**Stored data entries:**
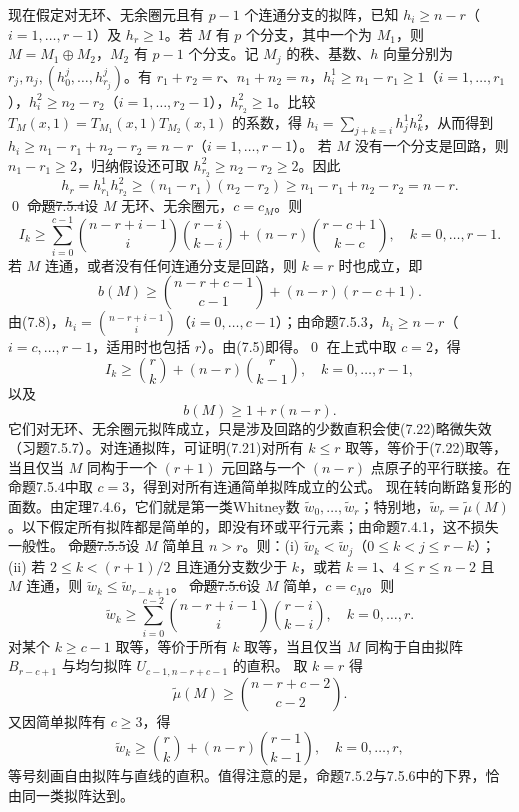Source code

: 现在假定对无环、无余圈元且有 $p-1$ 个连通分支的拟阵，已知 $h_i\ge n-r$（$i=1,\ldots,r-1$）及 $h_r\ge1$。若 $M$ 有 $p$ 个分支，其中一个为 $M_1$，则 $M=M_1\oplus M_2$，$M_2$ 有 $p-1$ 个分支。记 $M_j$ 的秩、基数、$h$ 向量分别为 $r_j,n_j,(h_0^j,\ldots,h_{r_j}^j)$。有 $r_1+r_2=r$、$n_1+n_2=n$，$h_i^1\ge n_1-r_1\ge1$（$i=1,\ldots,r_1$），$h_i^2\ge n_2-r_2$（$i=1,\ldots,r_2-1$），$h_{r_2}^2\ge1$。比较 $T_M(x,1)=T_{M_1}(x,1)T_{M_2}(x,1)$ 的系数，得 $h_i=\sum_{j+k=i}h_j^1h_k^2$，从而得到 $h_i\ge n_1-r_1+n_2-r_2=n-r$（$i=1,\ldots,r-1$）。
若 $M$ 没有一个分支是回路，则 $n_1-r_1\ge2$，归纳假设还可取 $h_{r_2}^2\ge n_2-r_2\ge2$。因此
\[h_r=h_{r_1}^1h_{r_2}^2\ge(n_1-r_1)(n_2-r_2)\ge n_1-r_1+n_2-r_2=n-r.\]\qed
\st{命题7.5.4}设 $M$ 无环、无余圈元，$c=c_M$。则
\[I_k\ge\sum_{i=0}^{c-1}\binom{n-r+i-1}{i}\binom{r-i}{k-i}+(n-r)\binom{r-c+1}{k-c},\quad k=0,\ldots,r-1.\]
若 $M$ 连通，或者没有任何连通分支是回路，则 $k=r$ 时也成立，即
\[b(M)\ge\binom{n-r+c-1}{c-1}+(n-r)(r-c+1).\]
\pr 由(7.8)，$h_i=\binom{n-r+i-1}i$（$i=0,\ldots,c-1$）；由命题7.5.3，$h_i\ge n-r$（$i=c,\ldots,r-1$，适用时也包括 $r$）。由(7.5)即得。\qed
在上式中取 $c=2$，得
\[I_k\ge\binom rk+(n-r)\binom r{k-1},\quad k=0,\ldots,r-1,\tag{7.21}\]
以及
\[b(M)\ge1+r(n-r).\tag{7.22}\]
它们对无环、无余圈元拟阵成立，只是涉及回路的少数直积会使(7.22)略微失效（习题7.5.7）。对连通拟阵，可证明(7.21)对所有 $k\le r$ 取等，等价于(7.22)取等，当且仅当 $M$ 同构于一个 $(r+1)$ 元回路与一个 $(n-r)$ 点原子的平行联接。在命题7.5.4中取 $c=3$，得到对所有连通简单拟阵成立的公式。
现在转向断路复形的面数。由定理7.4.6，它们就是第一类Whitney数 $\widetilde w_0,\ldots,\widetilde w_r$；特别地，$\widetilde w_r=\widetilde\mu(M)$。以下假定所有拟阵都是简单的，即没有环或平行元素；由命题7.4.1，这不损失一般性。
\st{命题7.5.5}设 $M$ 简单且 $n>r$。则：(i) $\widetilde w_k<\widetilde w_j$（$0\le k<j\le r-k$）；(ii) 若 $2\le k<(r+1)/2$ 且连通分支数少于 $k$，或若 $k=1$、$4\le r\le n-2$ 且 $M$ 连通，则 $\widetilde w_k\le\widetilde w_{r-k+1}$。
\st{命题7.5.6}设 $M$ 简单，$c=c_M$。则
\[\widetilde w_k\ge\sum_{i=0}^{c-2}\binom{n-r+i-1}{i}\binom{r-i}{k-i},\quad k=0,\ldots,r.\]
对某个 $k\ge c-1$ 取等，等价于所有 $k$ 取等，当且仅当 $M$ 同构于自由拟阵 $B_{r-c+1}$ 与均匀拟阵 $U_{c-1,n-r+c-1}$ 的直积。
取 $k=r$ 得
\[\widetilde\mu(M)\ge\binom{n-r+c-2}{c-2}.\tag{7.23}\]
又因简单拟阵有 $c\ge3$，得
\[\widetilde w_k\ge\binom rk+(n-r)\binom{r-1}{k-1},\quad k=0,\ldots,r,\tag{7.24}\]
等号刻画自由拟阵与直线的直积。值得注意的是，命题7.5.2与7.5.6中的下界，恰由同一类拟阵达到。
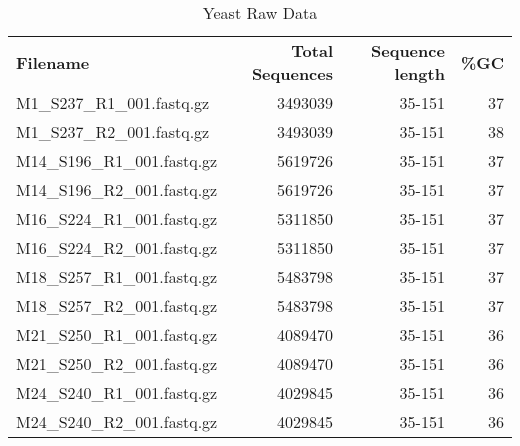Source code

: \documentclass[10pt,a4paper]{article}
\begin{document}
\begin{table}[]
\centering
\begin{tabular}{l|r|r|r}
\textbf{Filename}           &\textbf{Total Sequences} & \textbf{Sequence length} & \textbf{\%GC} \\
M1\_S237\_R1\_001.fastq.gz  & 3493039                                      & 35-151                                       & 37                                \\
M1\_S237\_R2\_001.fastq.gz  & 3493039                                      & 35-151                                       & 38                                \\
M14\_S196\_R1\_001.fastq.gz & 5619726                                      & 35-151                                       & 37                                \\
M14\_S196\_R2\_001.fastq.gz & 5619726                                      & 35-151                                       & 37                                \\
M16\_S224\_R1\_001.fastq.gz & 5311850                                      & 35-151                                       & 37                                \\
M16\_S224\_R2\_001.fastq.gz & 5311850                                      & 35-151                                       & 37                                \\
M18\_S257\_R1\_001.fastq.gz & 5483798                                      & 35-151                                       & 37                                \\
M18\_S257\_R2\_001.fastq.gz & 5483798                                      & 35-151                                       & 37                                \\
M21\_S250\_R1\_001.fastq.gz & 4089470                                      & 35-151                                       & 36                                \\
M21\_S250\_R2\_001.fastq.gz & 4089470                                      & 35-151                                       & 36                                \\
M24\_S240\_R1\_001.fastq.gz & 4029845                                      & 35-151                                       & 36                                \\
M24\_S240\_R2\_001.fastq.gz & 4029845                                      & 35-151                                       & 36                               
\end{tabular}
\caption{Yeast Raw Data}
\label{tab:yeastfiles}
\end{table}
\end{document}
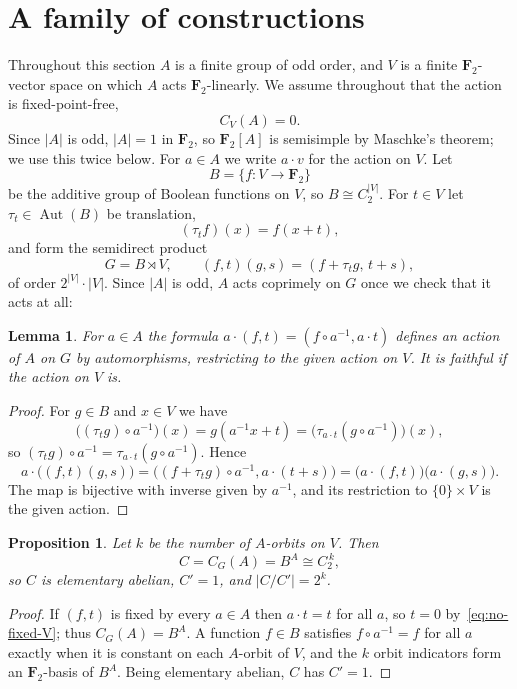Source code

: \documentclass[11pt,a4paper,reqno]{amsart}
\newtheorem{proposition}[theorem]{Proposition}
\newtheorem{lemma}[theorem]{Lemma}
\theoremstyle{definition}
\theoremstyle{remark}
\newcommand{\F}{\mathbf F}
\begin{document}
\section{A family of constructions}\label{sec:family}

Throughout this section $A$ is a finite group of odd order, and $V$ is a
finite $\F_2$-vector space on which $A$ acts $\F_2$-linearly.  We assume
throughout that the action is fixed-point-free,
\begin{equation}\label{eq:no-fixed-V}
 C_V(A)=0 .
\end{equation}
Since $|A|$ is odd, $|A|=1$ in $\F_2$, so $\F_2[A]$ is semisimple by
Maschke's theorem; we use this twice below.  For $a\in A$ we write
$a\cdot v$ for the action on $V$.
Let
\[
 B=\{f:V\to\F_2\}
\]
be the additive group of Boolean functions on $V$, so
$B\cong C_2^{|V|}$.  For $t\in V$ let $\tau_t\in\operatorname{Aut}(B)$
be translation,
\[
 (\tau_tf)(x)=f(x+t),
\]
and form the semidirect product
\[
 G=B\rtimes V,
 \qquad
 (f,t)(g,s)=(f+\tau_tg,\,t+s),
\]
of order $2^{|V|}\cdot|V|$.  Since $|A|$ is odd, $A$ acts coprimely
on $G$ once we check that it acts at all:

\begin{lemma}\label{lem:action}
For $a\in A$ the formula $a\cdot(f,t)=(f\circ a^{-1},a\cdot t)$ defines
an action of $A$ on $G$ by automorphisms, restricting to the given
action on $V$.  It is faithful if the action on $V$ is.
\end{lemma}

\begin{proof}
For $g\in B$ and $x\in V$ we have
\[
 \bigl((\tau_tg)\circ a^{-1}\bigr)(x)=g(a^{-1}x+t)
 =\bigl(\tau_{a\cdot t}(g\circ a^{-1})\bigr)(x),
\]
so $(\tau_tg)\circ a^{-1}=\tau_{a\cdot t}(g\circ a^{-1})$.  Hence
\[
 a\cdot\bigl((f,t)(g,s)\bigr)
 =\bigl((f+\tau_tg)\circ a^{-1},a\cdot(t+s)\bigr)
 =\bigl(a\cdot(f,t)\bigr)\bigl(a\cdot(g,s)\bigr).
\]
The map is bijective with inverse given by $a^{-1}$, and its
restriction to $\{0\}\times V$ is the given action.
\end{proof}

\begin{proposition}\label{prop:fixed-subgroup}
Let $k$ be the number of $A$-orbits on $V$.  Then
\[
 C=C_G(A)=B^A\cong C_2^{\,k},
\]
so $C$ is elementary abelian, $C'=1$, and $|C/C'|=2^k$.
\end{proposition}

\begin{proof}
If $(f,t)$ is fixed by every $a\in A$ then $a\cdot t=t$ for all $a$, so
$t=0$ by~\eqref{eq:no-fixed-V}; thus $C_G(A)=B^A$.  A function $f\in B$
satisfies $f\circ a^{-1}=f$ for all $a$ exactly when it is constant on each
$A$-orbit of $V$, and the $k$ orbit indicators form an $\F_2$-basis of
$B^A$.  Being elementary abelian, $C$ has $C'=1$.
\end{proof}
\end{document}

**Exercise:** Your answer should be the exact lines above from the one with "M16\_S224\_R2\_001.fastq.gz & 5311850" through the one with "M18\_S257\_R2\_001.fastq.gz & 5483798", both included, and nothing besides.

**Written response:**
M16\_S224\_R2\_001.fastq.gz & 5311850                                      & 35-151                                       & 37                                \\
M18\_S257\_R1\_001.fastq.gz & 5483798                                      & 35-151                                       & 37                                \\
M18\_S257\_R2\_001.fastq.gz & 5483798                                      & 35-151                                       & 37                                \\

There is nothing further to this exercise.